Tell us the percentage breakdown of your workload that is reads vs. writes.

Reads refer to both point reads (also known as key value lookups) and queries. Writes refer to any create, update, upsert, or delete operation. 

`workloadWritePercent` and `workloadReadPercent` should add up to 100.

`workloadRequestsPerSecond` refers to the overall number of requests per second in your workload. If the workload is variable, enter the number for peak. 

|**Input** |**Description** |
|--- | --- 
|workloadRequestsPerSecond|The overall number of requests per second in your workload. If the workload is variable, enter in the highest number you'd expect.|
|workloadReadPercent|The percent of your workload that consists of point reads (also known as key value lookups) and queries. |
|workloadWritePercent|The percent of your workload that consists of writes - create update, upsert or delete operations.|


In [15]:
var workloadRequestsPerSecond = 200;

var workloadReadPercent = 60;
var workloadWritePercent = 40;

Display.AsMarkdown("Workload requests per second: " + workloadRequestsPerSecond);
Display.AsMarkdown("Workload read percent: " + workloadReadPercent);
Display.AsMarkdown("Workload write percent: " + workloadWritePercent);

Workload requests per second: 200

Workload read percent: 60

Workload write percent: 40

This is a helper cell. Do not make any changes to the cell below. Make sure to run it before moving on.

In [16]:
using PartitionKeyAdvisor.Core.Models;

var basicInformation = new BasicInformation(){
    DataSizeInGB = dataSizeInGB,                        
    WorkloadRequestsPerSecond = workloadRequestsPerSecond,
    EstimatedRUsPerSecond = estimatedRUsPerSecond,
    WorkloadReadPercent = workloadReadPercent,    
    WorkloadWritePercent = workloadWritePercent,
};

Display.AsMarkdown("Basic workload details successfully recorded");
basicInformation

PartitionKeyAdvisor.Core.Models.BasicInformation

Basic workload details successfully recorded

### Input #3: Enter information about your reads
If you have a read-heavy workload, it's important to choose a key that you can include in most of your read and query operations. 

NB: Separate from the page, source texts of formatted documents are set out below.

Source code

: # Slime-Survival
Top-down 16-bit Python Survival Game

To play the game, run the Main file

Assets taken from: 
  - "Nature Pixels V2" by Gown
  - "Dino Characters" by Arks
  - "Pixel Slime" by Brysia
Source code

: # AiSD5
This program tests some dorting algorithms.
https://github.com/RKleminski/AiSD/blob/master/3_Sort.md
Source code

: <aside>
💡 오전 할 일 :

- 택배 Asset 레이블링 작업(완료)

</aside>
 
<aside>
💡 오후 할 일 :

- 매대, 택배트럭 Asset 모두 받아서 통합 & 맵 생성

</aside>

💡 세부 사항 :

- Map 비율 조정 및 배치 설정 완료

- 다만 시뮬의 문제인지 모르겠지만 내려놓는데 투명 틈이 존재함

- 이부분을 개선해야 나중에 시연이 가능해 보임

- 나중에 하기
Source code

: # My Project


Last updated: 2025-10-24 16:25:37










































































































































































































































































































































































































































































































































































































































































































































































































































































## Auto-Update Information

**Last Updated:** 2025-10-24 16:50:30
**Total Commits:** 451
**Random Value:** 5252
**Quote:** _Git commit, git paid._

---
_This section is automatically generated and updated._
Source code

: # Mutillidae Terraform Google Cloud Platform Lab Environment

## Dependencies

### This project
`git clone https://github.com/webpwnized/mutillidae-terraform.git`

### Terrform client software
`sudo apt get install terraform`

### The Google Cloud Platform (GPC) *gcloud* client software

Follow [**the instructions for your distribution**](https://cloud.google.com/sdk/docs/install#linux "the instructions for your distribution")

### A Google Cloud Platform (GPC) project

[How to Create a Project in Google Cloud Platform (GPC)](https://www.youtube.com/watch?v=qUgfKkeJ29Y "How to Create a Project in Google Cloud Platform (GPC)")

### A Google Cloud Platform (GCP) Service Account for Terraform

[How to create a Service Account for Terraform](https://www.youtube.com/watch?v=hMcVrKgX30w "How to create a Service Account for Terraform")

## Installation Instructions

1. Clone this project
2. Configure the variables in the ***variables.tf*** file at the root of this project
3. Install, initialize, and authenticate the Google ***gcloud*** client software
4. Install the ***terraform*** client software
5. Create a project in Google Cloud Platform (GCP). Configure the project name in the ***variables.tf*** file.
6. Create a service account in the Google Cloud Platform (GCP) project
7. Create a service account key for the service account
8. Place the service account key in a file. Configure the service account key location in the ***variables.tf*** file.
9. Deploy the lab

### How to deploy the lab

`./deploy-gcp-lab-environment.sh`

For each read operation you have, create a new `ReadOperation` object and add it to the list object below. Be sure to include a comma between each `ReadOperation` object.

|**ReadOperation input** |**Description** |
|--- | --- 
|Name|Optional property to name this query for easier reference later. This has no impact on the end recommendation.
|PercentOfReadOperations|The percent across all reads that this operation represents. All percents across all `ReadOperations` should sum to 100.|
|Filters|Filters that appear in the WHERE clause of the query (e.g. `SELECT * FROM c WHERE c.prop1 = ...`, or as inputs in a point read. Do not include properties in the SORT or ORDER BY clauses.|


In [17]:
using System.Collections.Generic;

// Instructions: Copy and fill out the ReadOperation constructor for each read operation in your workload
// Be sure to include a comma between each ReadOperation object
var readOperations = new List<ReadOperation>(){
    new ReadOperation() {
        Name = "QueryByCustomerId",
        PercentOfReadOperations = 30,
        Filters = new List<string>() { "customerId" }
    },
    new ReadOperation() {
        Name = "QueryByCustomerIdAndCartId",
        PercentOfReadOperations = 50,
        Filters = new List<string>() { "customerId", "cartId" }
    },
    new ReadOperation() {
        Name = "QueryByLastModifiedTimestamp",
        PercentOfReadOperations = 20,
        Filters = new List<string>() { "lastModifiedTimestamp" }
    }
};

Display.AsMarkdown("Read workload details successfully recorded");

Read workload details successfully recorded

### Input #4: Any other properties we should consider?

Are there any properties that don't appear in your read operations that you think might make a good key? For write-heavy scenarios, properties that have a high number of unique values can make good candidates. A common example is the `id` property. In our sample workload, we will include `id`, which represents our shopping cart id.

If there are no additional keys you want to consider, then edit the cell to: `var otherGoodCandidates = new List<string>() { };`

In [18]:
// Instructions: Add any other properties you want to consider to the list. 
// Feel free to remove the "id" property and leave an empty list if that makes more sense for your workload
var otherGoodCandidates = new List<string>() { "id" };
Display.AsMarkdown("Other candidates successfully recorded")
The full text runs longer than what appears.